From the Winter 2003 issue of The News Media & The Law, page 26.
By Rebecca Daugherty
In case after case, the government invokes privacy exemptions to the federal Freedom of Information Act to protect the names of people who run the government or are somehow affected by it.
But the U.S. Court of Appeals in New York City (2nd Cir.) ruled Nov. 25 that the government is limited in what it can withhold under the guise of protecting the privacy of a high-ranking official, and outlined factors to be weighed in deciding whether privacy exemptions to the FOI Act apply.
The decision forces the Immigration and Naturalization Service to give immigration attorney Steven Perlman of New York City information about Paul Virtue, a former INS chief counsel, from an inspector general’s report on the INS’s EB-5 program, which offers special visas to wealthy foreign investors. Virtue signed off on decisions on how that program was run.
“I had a lot of clients who would be interested in the EB-5 program but it has basically been an unusable program,” Perlman said. “And as a citizen, I was outraged that certain privileged citizens were benefitting from what was essentially a fraudulent scheme.”
The program, established in 1990, gives special U.S. visas to wealthy foreigners who invest $1 million in business ventures employing at least 10 U.S. workers (or $500,000 in areas of low unemployment). The investors eventually could receive permanent resident status.
Under EB-5, an immigrant could invest in a solo business or a partnership and receive a two-year conditional permanent residence. Near the end of the two years, he could petition the INS to verify that program requirements were met. If they were met, the alien could receive permanent residency.
Perlman told the court that, for several years, INS officials and the Department of State helped private companies owned or represented by former officials of those agencies and other politically prominent individuals to “hijack” the program. The business interests would pool capital of various aliens in limited partnerships for investments, accepting $125,000 and a promissory note for the rest, $375,000.
These companies made few investments and created few jobs. But the aliens they helped could contribute money to a company for investment, wait for two years and gain approval for permanent residence. The company could then forgive the promissory notes and keep the bulk of the capital the alien had given it.
Reporters Walter Roche and Gary Cohn of The (Baltimore) Sun reported in February 2000 that Virtue had issued rulings in 1993 and 1995 that completely changed the shape of the investor visa program by allowing visa applicants to pool their money and to substitute promissory notes for much of the cash, knowing they would receive green cards and would never have to make their full investment.
They reported that firms including American Immigration Services of Greenbelt, Md., were created to take advantage of the 1990 law and included former INS officials to represent them. They also reported that Virtue’s law firm now represents AIS.
Critics within INS and the Department of State voiced great opposition to the program, and in December 1997 then General Counsel David Martin struck down rules and greatly restricted the use of promissory notes.

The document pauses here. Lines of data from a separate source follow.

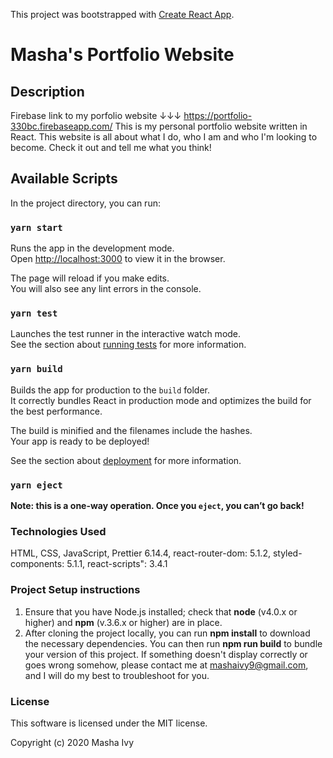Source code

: This project was bootstrapped with [Create React App](https://github.com/facebook/create-react-app).

# Masha's Portfolio Website

## Description

Firebase link to my porfolio website 
↓↓↓
https://portfolio-330bc.firebaseapp.com/
This is my personal portfolio website written in React. This website is all about what I do, who I am and who I'm looking to become. Check it out and tell me what you think!

## Available Scripts

In the project directory, you can run:

### `yarn start`

Runs the app in the development mode.<br />
Open [http://localhost:3000](http://localhost:3000) to view it in the browser.

The page will reload if you make edits.<br />
You will also see any lint errors in the console.

### `yarn test`

Launches the test runner in the interactive watch mode.<br />
See the section about [running tests](https://facebook.github.io/create-react-app/docs/running-tests) for more information.

### `yarn build`

Builds the app for production to the `build` folder.<br />
It correctly bundles React in production mode and optimizes the build for the best performance.

The build is minified and the filenames include the hashes.<br />
Your app is ready to be deployed!

See the section about [deployment](https://facebook.github.io/create-react-app/docs/deployment) for more information.

### `yarn eject`

**Note: this is a one-way operation. Once you `eject`, you can’t go back!**

### Technologies Used
HTML, CSS, JavaScript, Prettier 6.14.4, react-router-dom: 5.1.2, styled-components: 5.1.1, react-scripts": 3.4.1

### Project Setup instructions
1. Ensure that you have Node.js installed; check that **node** (v4.0.x or higher) and **npm** (v.3.6.x or higher) are in place.
2. After cloning the project locally, you can run **npm install** to download the necessary dependencies. You can then run **npm run build** to bundle your version of this project. If something doesn't display correctly or goes wrong somehow, please contact me at <mashaivy9@gmail.com>, and I will do my best to troubleshoot for you.

### License
This software is licensed under the MIT license.

Copyright (c) 2020 Masha Ivy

Perlman early on was concerned enough about what he was hearing about EB-5 from his clients to meet, starting in 1995, with several INS officials, who also became concerned. Despite the interest, over the next two years, the INS adopted what Perlman said were “plainly indefensible” legal positions in order to render sham investments seemingly legal. It also expedited rules to prevent officials from challenging questionable cases, Perlman said.
According to papers Perlman filed with the court, some people with the INS General Counsel’s office did not go along and in December 1997 forced issuance of a legal opinion making many of the investment plans illegal. In 1998, the acting director of the INS General Counsel sought an investigation of the “appearance of impropriety” of high-level employees in the Office of Programs and the Office of General Counsel.
In response to his FOI Act request, Perlman will receive information on Virtue, who in various counsel roles at INS made policy decisions that benefitted companies that arrange the visas, and for whom former INS commissioners or employees worked.
Virtue left the government in 1999 before the report was completed and was not chastised for those decisions. He is now a partner in a Washington, D.C., law firm that represents one of the companies that benefitted from the decisions he made while at INS.
To protect Virtue’s privacy, INS withheld portions of the Inspector General’s report on how the program was mishandled. It invoked privacy exemptions to the FOI Act to withhold information about his association with the program.
A U.S. District Court in Manhattan in August 2001 upheld the government’s right to keep that information secret.
But the appeals panel ruled that the INS could not withhold information on a high-ranking employee where a high degree of wrongdoing was alleged. Information on witnesses and third parties to the contracts could be withheld simply because of the embarrassment and potential harassment that could come from being associated with a lawsuit, but a high-ranking government official was another matter.
The appeals court outlined five factors calling for release of the information.
First, Virtue’s high rank, combined with his direct responsibility for serious allegations examined in the report, tilts strongly in favor of disclosure, the court said.
Second, the degree of wrongdoing and strength of evidence against the employee also weighed in favor of disclosure, the court said. Virtue allowed former INS officials with financial interests in the EB-5 program to exercise improper influence over the program, with fairly serious consequences. His approval of some proposals by the visa investment companies may have improperly allowed aliens to come into the United States.
Third, the release of the report by the government appears to be the only way for the public to learn about the investigation and this factor weighs in favor of disclosure.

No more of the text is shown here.